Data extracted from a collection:
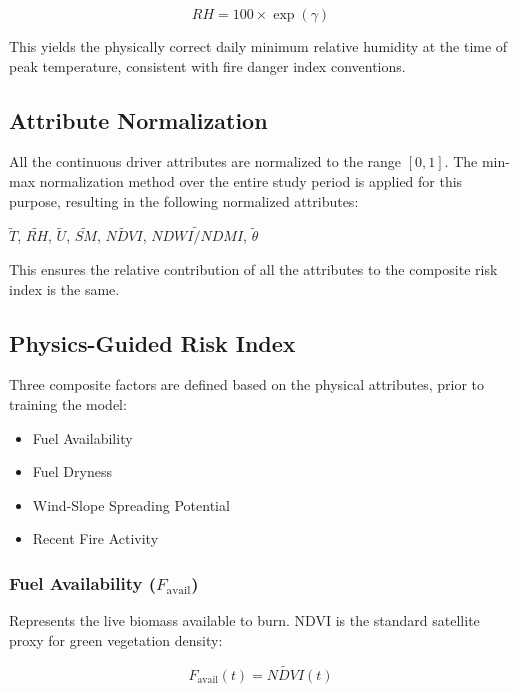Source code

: \documentclass[conference]{IEEEtran}
\begin{document}
\begin{equation}
\mathit{RH} = 100 \times \exp\!\left(\gamma\right)
\end{equation}

This yields the physically correct daily minimum relative humidity at the time of
peak temperature, consistent with fire danger index conventions.

\subsection{Attribute Normalization}

All the continuous driver attributes are normalized to the range $[0, 1]$. The min-max normalization method over the entire study period is applied for this purpose, resulting in the following normalized attributes:

$\tilde{T}$, $\widetilde{RH}$, $\tilde{U}$, $\widetilde{SM}$, $\widetilde{NDVI}$, $\widetilde{NDWI/NDMI}$, $\tilde{\theta}$

This ensures the relative contribution of all the attributes to the composite risk index is the same.

\subsection{Physics-Guided Risk Index}

Three composite factors are defined based on the physical attributes, prior to training the model:

\begin{itemize}
\item Fuel Availability
\item Fuel Dryness
\item Wind-Slope Spreading Potential
\item Recent Fire Activity
\end{itemize}

\subsubsection{Fuel Availability ($F_{\mathrm{avail}}$)}

Represents the live biomass available to burn. NDVI is the standard satellite proxy
for green vegetation density:

\begin{equation}
F_{\mathrm{avail}}(t) = \widetilde{\mathit{NDVI}}(t)
\end{equation}
\end{document}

## EXERCISE PROMPT
Return the entries above exactly, skipping any images.

## COMPLETED TASK
Source code

: \documentclass[conference]{IEEEtran}
\begin{document}
\begin{equation}
\mathit{RH} = 100 \times \exp\!\left(\gamma\right)
\end{equation}

This yields the physically correct daily minimum relative humidity at the time of
peak temperature, consistent with fire danger index conventions.

\subsection{Attribute Normalization}

All the continuous driver attributes are normalized to the range $[0, 1]$. The min-max normalization method over the entire study period is applied for this purpose, resulting in the following normalized attributes:

$\tilde{T}$, $\widetilde{RH}$, $\tilde{U}$, $\widetilde{SM}$, $\widetilde{NDVI}$, $\widetilde{NDWI/NDMI}$, $\tilde{\theta}$

This ensures the relative contribution of all the attributes to the composite risk index is the same.

\subsection{Physics-Guided Risk Index}

Three composite factors are defined based on the physical attributes, prior to training the model:

\begin{itemize}
\item Fuel Availability
\item Fuel Dryness
\item Wind-Slope Spreading Potential
\item Recent Fire Activity
\end{itemize}

\subsubsection{Fuel Availability ($F_{\mathrm{avail}}$)}

Represents the live biomass available to burn. NDVI is the standard satellite proxy
for green vegetation density:

\begin{equation}
F_{\mathrm{avail}}(t) = \widetilde{\mathit{NDVI}}(t)
\end{equation}
\end{document}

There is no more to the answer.